Under Sanders’ plan, the federal government would have a controlling share in these labs, both through voting shares and mandatory representation on each company’s board, to block any decision that would be deemed harmful to the public. It would also seed a sovereign wealth fund and allow the government to take a share of the massive projected profits that the AI industry is expected to generate (you know, assuming the whole thing isn’t a big bubble).

On one hand, it’d be better if Bernie didn’t pull his punches on this and just called for straight-up nationalization of the frontier labs. It’s already clear the technology is a potential danger for all sorts of reasons, and the idea that it should be held by a handful of guys who are heavily invested in making themselves rich means public interest will never be their first consideration. It’s also a good time to try to pull that card: Trump’s decision to take a significant government stake in Intel, along with his attempts to wield the power of the federal government to make AI companies bend to his will makes it hard to mount a meaningful political defense against the idea.

On the other hand, Sanders’ proposal does a nice job of calling the bluff of the AI industry. As the Senator pointed out in his op-ed, OpenAI has called for the creation of a “public wealth fund that provides every citizen — including those not invested in financial markets — with a stake in AI-driven economic growth,” and Anthropic has backed the idea of “national sovereign wealth funds with stakes in AI.” Elon Musk has claimed to support “Universal high income via checks issued by the federal government,” calling it “the best way to deal with unemployment caused by AI.”

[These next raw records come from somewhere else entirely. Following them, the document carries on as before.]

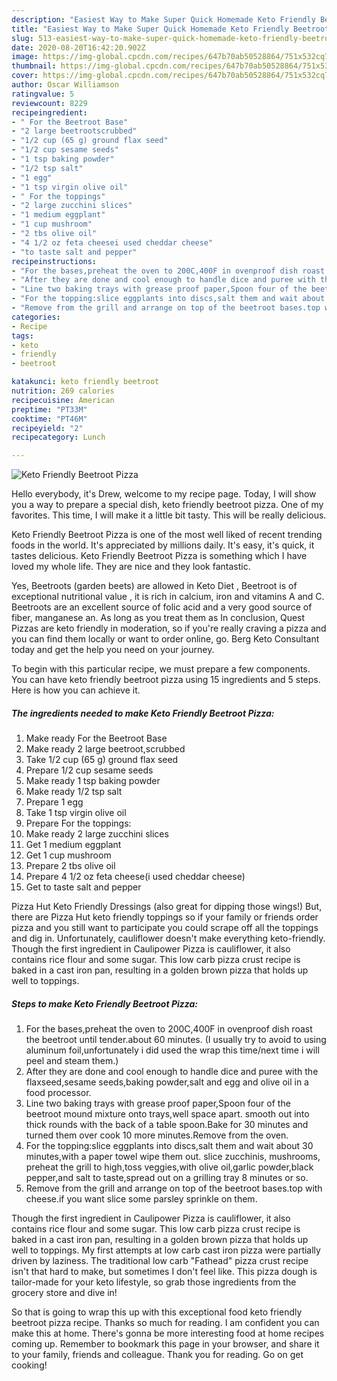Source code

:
 ```yaml
---
description: "Easiest Way to Make Super Quick Homemade Keto Friendly Beetroot Pizza"
title: "Easiest Way to Make Super Quick Homemade Keto Friendly Beetroot Pizza"
slug: 513-easiest-way-to-make-super-quick-homemade-keto-friendly-beetroot-pizza
date: 2020-08-20T16:42:20.902Z
image: https://img-global.cpcdn.com/recipes/647b70ab50528864/751x532cq70/keto-friendly-beetroot-pizza-recipe-main-photo.jpg
thumbnail: https://img-global.cpcdn.com/recipes/647b70ab50528864/751x532cq70/keto-friendly-beetroot-pizza-recipe-main-photo.jpg
cover: https://img-global.cpcdn.com/recipes/647b70ab50528864/751x532cq70/keto-friendly-beetroot-pizza-recipe-main-photo.jpg
author: Oscar Williamson
ratingvalue: 5
reviewcount: 8229
recipeingredient:
- " For the Beetroot Base"
- "2 large beetrootscrubbed"
- "1/2 cup (65 g) ground flax seed"
- "1/2 cup sesame seeds"
- "1 tsp baking powder"
- "1/2 tsp salt"
- "1 egg"
- "1 tsp virgin olive oil"
- " For the toppings"
- "2 large zucchini slices"
- "1 medium eggplant"
- "1 cup mushroom"
- "2 tbs olive oil"
- "4 1/2 oz feta cheesei used cheddar cheese"
- "to taste salt and pepper"
recipeinstructions:
- "For the bases,preheat the oven to 200C,400F in ovenproof dish roast the beetroot until tender.about 60 minutes. (I usually try to avoid to using aluminum foil,unfortunately i did used the wrap this time/next time i will peel and steam them.)"
- "After they are done and cool enough to handle dice and puree with the flaxseed,sesame seeds,baking powder,salt and egg and olive oil in a food processor."
- "Line two baking trays with grease proof paper,Spoon four of the beetroot mound mixture onto trays,well space apart. smooth out into thick rounds with the back of a table spoon.Bake for 30 minutes and turned them over cook 10 more minutes.Remove from the oven."
- "For the topping:slice eggplants into discs,salt them and wait about 30 minutes,with a paper towel wipe them out. slice zucchinis, mushrooms, preheat the grill to high,toss veggies,with olive oil,garlic powder,black pepper,and salt to taste,spread out on a grilling tray 8 minutes or so."
- "Remove from the grill and arrange on top of the beetroot bases.top with cheese.if you want slice some parsley sprinkle on them."
categories:
- Recipe
tags:
- keto
- friendly
- beetroot

katakunci: keto friendly beetroot 
nutrition: 269 calories
recipecuisine: American
preptime: "PT33M"
cooktime: "PT46M"
recipeyield: "2"
recipecategory: Lunch

---
```



![Keto Friendly Beetroot Pizza](https://img-global.cpcdn.com/recipes/647b70ab50528864/751x532cq70/keto-friendly-beetroot-pizza-recipe-main-photo.jpg)

Hello everybody, it's Drew, welcome to my recipe page. Today, I will show you a way to prepare a special dish, keto friendly beetroot pizza. One of my favorites. This time, I will make it a little bit tasty. This will be really delicious.

Keto Friendly Beetroot Pizza is one of the most well liked of recent trending foods in the world. It's appreciated by millions daily. It's easy, it's quick, it tastes delicious. Keto Friendly Beetroot Pizza is something which I have loved my whole life. They are nice and they look fantastic.

Yes, Beetroots (garden beets) are allowed in Keto Diet , Beetroot is of exceptional nutritional value , it is rich in calcium, iron and vitamins A and C. Beetroots are an excellent source of folic acid and a very good source of fiber, manganese an. As long as you treat them as In conclusion, Quest Pizzas are keto friendly in moderation, so if you&#39;re really craving a pizza and you can find them locally or want to order online, go. Berg Keto Consultant today and get the help you need on your journey.


To begin with this particular recipe, we must prepare a few components. You can have keto friendly beetroot pizza using 15 ingredients and 5 steps. Here is how you can achieve it.

<!--inarticleads1-->

##### The ingredients needed to make Keto Friendly Beetroot Pizza:

1. Make ready  For the Beetroot Base
1. Make ready 2 large beetroot,scrubbed
1. Take 1/2 cup (65 g) ground flax seed
1. Prepare 1/2 cup sesame seeds
1. Make ready 1 tsp baking powder
1. Make ready 1/2 tsp salt
1. Prepare 1 egg
1. Take 1 tsp virgin olive oil
1. Prepare  For the toppings:
1. Make ready 2 large zucchini slices
1. Get 1 medium eggplant
1. Get 1 cup mushroom
1. Prepare 2 tbs olive oil
1. Prepare 4 1/2 oz feta cheese(i used cheddar cheese)
1. Get to taste salt and pepper


Pizza Hut Keto Friendly Dressings (also great for dipping those wings!) But, there are Pizza Hut keto friendly toppings so if your family or friends order pizza and you still want to participate you could scrape off all the toppings and dig in. Unfortunately, cauliflower doesn&#39;t make everything keto-friendly. Though the first ingredient in Caulipower Pizza is cauliflower, it also contains rice flour and some sugar. This low carb pizza crust recipe is baked in a cast iron pan, resulting in a golden brown pizza that holds up well to toppings. 

<!--inarticleads2-->

##### Steps to make Keto Friendly Beetroot Pizza:

1. For the bases,preheat the oven to 200C,400F in ovenproof dish roast the beetroot until tender.about 60 minutes. (I usually try to avoid to using aluminum foil,unfortunately i did used the wrap this time/next time i will peel and steam them.)
1. After they are done and cool enough to handle dice and puree with the flaxseed,sesame seeds,baking powder,salt and egg and olive oil in a food processor.
1. Line two baking trays with grease proof paper,Spoon four of the beetroot mound mixture onto trays,well space apart. smooth out into thick rounds with the back of a table spoon.Bake for 30 minutes and turned them over cook 10 more minutes.Remove from the oven.
1. For the topping:slice eggplants into discs,salt them and wait about 30 minutes,with a paper towel wipe them out. slice zucchinis, mushrooms, preheat the grill to high,toss veggies,with olive oil,garlic powder,black pepper,and salt to taste,spread out on a grilling tray 8 minutes or so.
1. Remove from the grill and arrange on top of the beetroot bases.top with cheese.if you want slice some parsley sprinkle on them.


Though the first ingredient in Caulipower Pizza is cauliflower, it also contains rice flour and some sugar. This low carb pizza crust recipe is baked in a cast iron pan, resulting in a golden brown pizza that holds up well to toppings. My first attempts at low carb cast iron pizza were partially driven by laziness. The traditional low carb &#34;Fathead&#34; pizza crust recipe isn&#39;t that hard to make, but sometimes I don&#39;t feel like. This pizza dough is tailor-made for your keto lifestyle, so grab those ingredients from the grocery store and dive in! 

So that is going to wrap this up with this exceptional food keto friendly beetroot pizza recipe. Thanks so much for reading. I am confident you can make this at home. There's gonna be more interesting food at home recipes coming up. Remember to bookmark this page in your browser, and share it to your family, friends and colleague. Thank you for reading. Go on get cooking!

Surely the response to this bill will be total support, right? (Gizmodo has reached out to OpenAI and Anthropic and will update this story if we hear back.)

It’s unlikely the American AI Sovereign Wealth Fund Act goes anywhere, because basically no legislation goes anywhere these days, but it’s another indicator that Sanders is actually taking this moment seriously. He’s one of the few Democratic-aligned politicians actively trying to regulate AI at a federal level and considering the possible consequences of this technology being operated by ungovernable billionaires. Sanders also proposed a pause on data center buildouts, which common wisdom suggested was unlikely to gain much traction, but the public clearly is aligned with Bernie on that issue.

He might not have the best grasp on the technology itself, but Bernie continues to be pretty good at reading the tea leaves for how the public feels about AI.